Baseball’s most prominent agent says the integrity of the sport has been damaged by its collective bargaining agreement. MLB’s top labor executive says the system works, even though one prominent player remains jobless. Within a telling piece at USA Today, Bob Nightengale reports that agent Scott Boras and MLB executive VP Rob Manfred are at odds over the current CBA.
Boras argues that the basic agreement encourages teams to finish with poor records. The clubs that finish with the worst records are able to spend more freely on amateur players.
"The integrity of the game has been compromised,'' Boras told Nightengale. "What baseball has done, it has created a dynamic where draft dollars are affecting the Major Leaguers. Teams are constructing clubs to be non-competitive, like Houston and Miami, so they can position themselves where they can get more draft dollars. Clubs are trying to finish last to create more draft dollars. And this dramatically affects the Wild Card and Major League standings.''
Kyle Lohse, the top unsigned free agent, has suggested in recent months that the new draft pick compensation rules have limited his leverage (latest Lohse rumors here). His agent agrees. Boras argues that draft dollars are "the latest currency" for MLB general managers.
“And the best way to earn draft dollars is to sabotage your Major League team and finish last,'' he said.
In the past teams didn’t mind surrendering a first round draft pick to sign a prominent player, Boras said. The clubs could simply spend over-slot on players in later rounds, a practice that is no longer permitted in the same way.

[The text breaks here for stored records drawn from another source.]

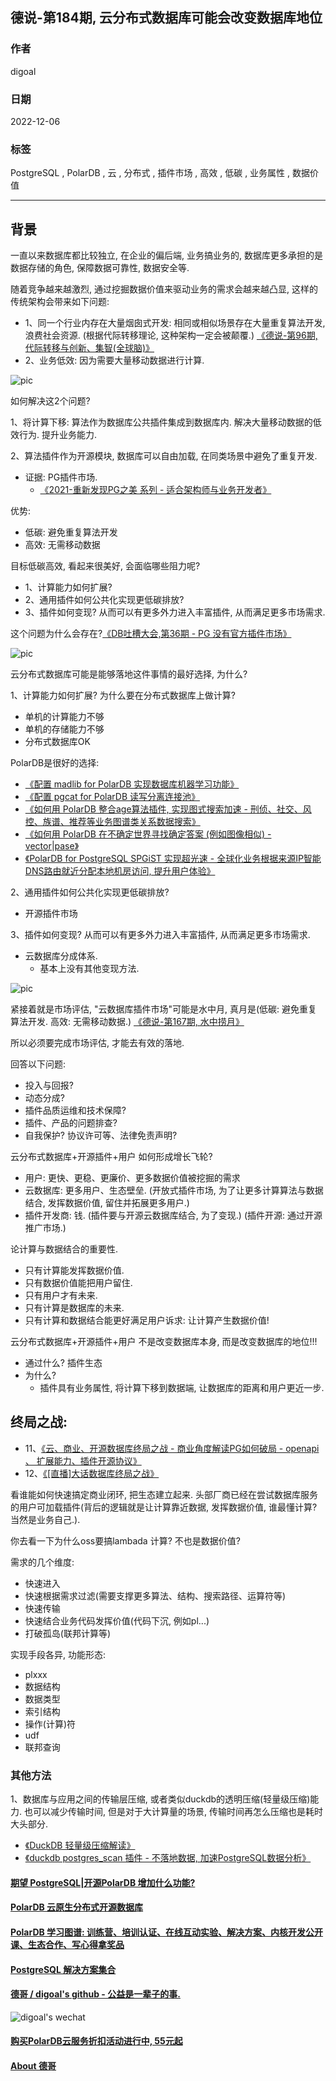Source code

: ## 德说-第184期, 云分布式数据库可能会改变数据库地位   
                                            
### 作者                                            
digoal                                            
                                            
### 日期                                            
2022-12-06                                         
                                            
### 标签                                            
PostgreSQL , PolarDB , 云 , 分布式 , 插件市场 , 高效 , 低碳 , 业务属性 , 数据价值                     
                                            
----                                            
                                            
## 背景    
一直以来数据库都比较独立, 在企业的偏后端, 业务搞业务的, 数据库更多承担的是数据存储的角色, 保障数据可靠性, 数据安全等.    
  
随着竞争越来越激烈, 通过挖掘数据价值来驱动业务的需求会越来越凸显, 这样的传统架构会带来如下问题:    
- 1、同一个行业内存在大量烟囱式开发: 相同或相似场景存在大量重复算法开发, 浪费社会资源. (根据代际转移理论, 这种架构一定会被颠覆.)  [《德说-第96期, 代际转移与创新、集智(全球脑)》](../202205/20220514_03.md)    
- 2、业务低效: 因为需要大量移动数据进行计算.    
  
![pic](20221206_01_pic_001.jpg)    
  
如何解决这2个问题?    
  
1、将计算下移: 算法作为数据库公共插件集成到数据库内. 解决大量移动数据的低效行为. 提升业务能力.    
  
2、算法插件作为开源模块, 数据库可以自由加载, 在同类场景中避免了重复开发.   
- 证据:  PG插件市场.    
    - [《2021-重新发现PG之美 系列 - 适合架构师与业务开发者》](../202105/20210526_02.md)    
  
优势:   
- 低碳: 避免重复算法开发  
- 高效: 无需移动数据  
  
  
目标低碳高效, 看起来很美好, 会面临哪些阻力呢?       
- 1、计算能力如何扩展?  
- 2、通用插件如何公共化实现更低碳排放?  
- 3、插件如何变现? 从而可以有更多外力进入丰富插件, 从而满足更多市场需求.    
   
这个问题为什么会存在?[《DB吐槽大会,第36期 - PG 没有官方插件市场》](../202109/20210904_05.md)  
  
![pic](20221206_01_pic_002.jpg)    
  
云分布式数据库可能是能够落地这件事情的最好选择, 为什么?   
  
1、计算能力如何扩展? 为什么要在分布式数据库上做计算?    
- 单机的计算能力不够  
- 单机的存储能力不够  
- 分布式数据库OK  
  
PolarDB是很好的选择:  
- [《配置 madlib for PolarDB 实现数据库机器学习功能》](../202212/20221202_03.md)  
- [《配置 pgcat for PolarDB 读写分离连接池》](../202212/20221202_02.md)  
- [《如何用 PolarDB 整合age算法插件, 实现图式搜索加速 - 刑侦、社交、风控、族谱、推荐等业务图谱类关系数据搜索》](../202212/20221202_01.md)  
- [《如何用 PolarDB 在不确定世界寻找确定答案 (例如图像相似) - vector|pase》](../202212/20221201_02.md)  
- [《PolarDB for PostgreSQL SPGiST 实现超光速 - 全球化业务根据来源IP智能DNS路由就近分配本地机房访问, 提升用户体验》](../202211/20221130_01.md)  
  
2、通用插件如何公共化实现更低碳排放?  
- 开源插件市场  
  
3、插件如何变现? 从而可以有更多外力进入丰富插件, 从而满足更多市场需求.    
- 云数据库分成体系.  
    - 基本上没有其他变现方法.  
  
  
![pic](20221206_01_pic_003.jpg)    
  
  
紧接着就是市场评估, "云数据库插件市场"可能是水中月, 真月是(低碳: 避免重复算法开发. 高效: 无需移动数据.)   [《德说-第167期, 水中捞月》](../202210/20221027_01.md)    
  
所以必须要完成市场评估, 才能去有效的落地.    
  
回答以下问题:   
- 投入与回报?   
- 动态分成?   
- 插件品质运维和技术保障?   
- 插件、产品的问题排查?   
- 自我保护? 协议许可等、法律免责声明?   
  
  
  
云分布式数据库+开源插件+用户 如何形成增长飞轮?    
- 用户: 更快、更稳、更廉价、更多数据价值被挖掘的需求      
- 云数据库: 更多用户、生态壁垒.  (开放式插件市场, 为了让更多计算算法与数据结合, 发挥数据价值, 留住并拓展更多用户.)   
- 插件开发商: 钱. (插件要与开源云数据库结合, 为了变现.) (插件开源: 通过开源推广市场.)  
  
  
论计算与数据结合的重要性.  
- 只有计算能发挥数据价值.  
- 只有数据价值能把用户留住.  
- 只有用户才有未来.  
- 只有计算是数据库的未来.  
- 只有计算和数据结合能更好满足用户诉求: 让计算产生数据价值!    
  
  
  
云分布式数据库+开源插件+用户 不是改变数据库本身, 而是改变数据库的地位!!!  
- 通过什么? 插件生态  
- 为什么?  
    - 插件具有业务属性, 将计算下移到数据端, 让数据库的距离和用户更近一步.  
  
## 终局之战:   
- 11、[《云、商业、开源数据库终局之战 - 商业角度解读PG如何破局 - openapi 、 扩展能力、插件开源协议》](../202007/20200727_04.md)    
- 12、[《[直播]大话数据库终局之战》](../202009/20200926_03.md)     
  
看谁能如何快速搞定商业闭环, 把生态建立起来. 头部厂商已经在尝试数据库服务的用户可加载插件(背后的逻辑就是让计算靠近数据, 发挥数据价值, 谁最懂计算?当然是业务自己.).   
   
你去看一下为什么oss要搞lambada 计算? 不也是数据价值?    
   
需求的几个维度:    
- 快速进入   
- 快速根据需求过滤(需要支撑更多算法、结构、搜索路径、运算符等)   
- 快速传输   
- 快速结合业务代码发挥价值(代码下沉, 例如pl...)   
- 打破孤岛(联邦计算等)   
   
实现手段各异, 功能形态:   
- plxxx   
- 数据结构   
- 数据类型   
- 索引结构   
- 操作(计算)符   
- udf   
- 联邦查询   
  
### 其他方法
1、数据库与应用之间的传输层压缩, 或者类似duckdb的透明压缩(轻量级压缩)能力. 也可以减少传输时间, 但是对于大计算量的场景, 传输时间再怎么压缩也是耗时大头部分.   
- [《DuckDB 轻量级压缩解读》](../202211/20221128_01.md)  
- [《duckdb postgres_scan 插件 - 不落地数据, 加速PostgreSQL数据分析》](../202210/20221001_02.md)  
  
#### [期望 PostgreSQL|开源PolarDB 增加什么功能?](https://github.com/digoal/blog/issues/76 "269ac3d1c492e938c0191101c7238216")
  
  
#### [PolarDB 云原生分布式开源数据库](https://github.com/ApsaraDB "57258f76c37864c6e6d23383d05714ea")
  
  
#### [PolarDB 学习图谱: 训练营、培训认证、在线互动实验、解决方案、内核开发公开课、生态合作、写心得拿奖品](https://www.aliyun.com/database/openpolardb/activity "8642f60e04ed0c814bf9cb9677976bd4")
  
  
#### [PostgreSQL 解决方案集合](../201706/20170601_02.md "40cff096e9ed7122c512b35d8561d9c8")
  
  
#### [德哥 / digoal's github - 公益是一辈子的事.](https://github.com/digoal/blog/blob/master/README.md "22709685feb7cab07d30f30387f0a9ae")
  
  
![digoal's wechat](../pic/digoal_weixin.jpg "f7ad92eeba24523fd47a6e1a0e691b59")
  
  
#### [购买PolarDB云服务折扣活动进行中, 55元起](https://www.aliyun.com/activity/new/polardb-yunparter?userCode=bsb3t4al "e0495c413bedacabb75ff1e880be465a")
  
  
#### [About 德哥](https://github.com/digoal/blog/blob/master/me/readme.md "a37735981e7704886ffd590565582dd0")
  
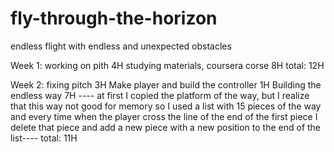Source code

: # fly-through-the-horizon
endless flight with endless and unexpected obstacles

Week 1:
    working on pith  4H
    studying materials, coursera corse 8H
    total: 12H

Week 2:
    fixing pitch 3H
    Make player and build the controller 1H
    Building the endless way 7H
		---- at first I copied the platform of the way, but I realize that this way not  good for memory so I used a list with 15 pieces of the way and every time when the player cross the line of the end of the first piece I delete that piece and add a new piece with a new position to the end of the list----
  total: 11H      


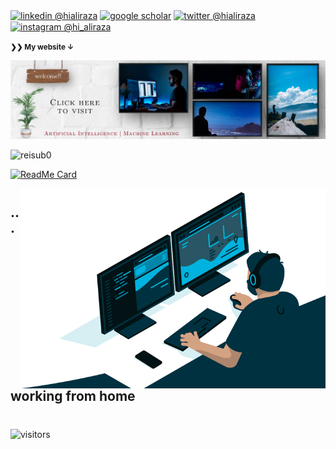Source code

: 



<div align="left"> 
  <p><a href="https://www.linkedin.com/in/hialiraza"><img alt="linkedin @hialiraza" align="center" src="https://img.shields.io/badge/LinkedIn-HIALIRAZA-blue?logo=linkedin&logoColor=white&style=flat-square" /></a>
    <a href="https://scholar.google.com/citations?user=SbQusV8AAAAJ&hl=en"><img alt="google scholar" align="center" src="https://img.shields.io/badge/Google_Scholar-ALIRAZA-blue?logo=google-scholar&logoColor=white&style=flat-square" /></a> <a href="https://twitter.com/hi_aliraza"><img alt="twitter @hialiraza" align="center" src="https://img.shields.io/badge/Twitter-HI__ALIRAZA-blue?logo=twitter&logoColor=white&style=flat-square" /></a> <a href="https://www.instagram.com/hi_aliraza/"><img alt="instagram @hi_aliraza" align="center" src="https://img.shields.io/badge/Instagram-HI__ALIRAZA-blue?logo=instagram&logoColor=white&style=flat-square" /></a>
    </p> 
          
</div>
 
 <small><strong>❯❯ My website &darr;</strong></small>
 
[
![my website](cover.jpg)][website]

<p align="left">
  <img src="https://github-readme-stats.vercel.app/api?username=aliraza-ece&show_icons=true&count_private=true&hide_border=true&custom_title=My Github Stats " alt="reisub0" /> </p>

[![ReadMe Card](https://github-readme-stats.vercel.app/api/pin/?username=SimonEnsemble&repo=mpn_charges)](https://github.com/SimonEnsemble/mpn_charges)

<img align="right" alt="GIF" src="crop4.gif?raw=true"  height="320" />


#
#
#
#
## ...working from home
#
#
#

![visitors](https://visitor-badge.glitch.me/badge?page_id=aliraza-ece.aliraza-ece)

[website]: http://aliraza-ece.github.io/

“Now, you've taken away the structure of the scouting and developing,” Boras said. “They have stolen our youth. They have kidnapped our children in this system.''
Manfred explained that the agreement won’t be changed to accommodate one player.
"It is important to focus on all the changes to the system of draft choice compensation,'' Manfred told Nightengale. "A large number of players were freed from the burden of compensation completely, and those players undoubtedly received better contracts as a result. We have not heard anyone raising questions as to whether the system is working for those players.”
Manfred points out that with the exception of Lohse the nine players who declined qualifying offers obtained substantial contracts.
"The fact that one Scott Boras client has not signed does not convince me that the system is broken,'' Manfred said.
Agent Larry Reynolds represents B.J. Upton, another player who hit free agency after declining his former team’s qualifying offer. Reynolds told Nightengale it would be “misleading” to suggest that draft pick compensation is the lone variable that determines a free agent’s value.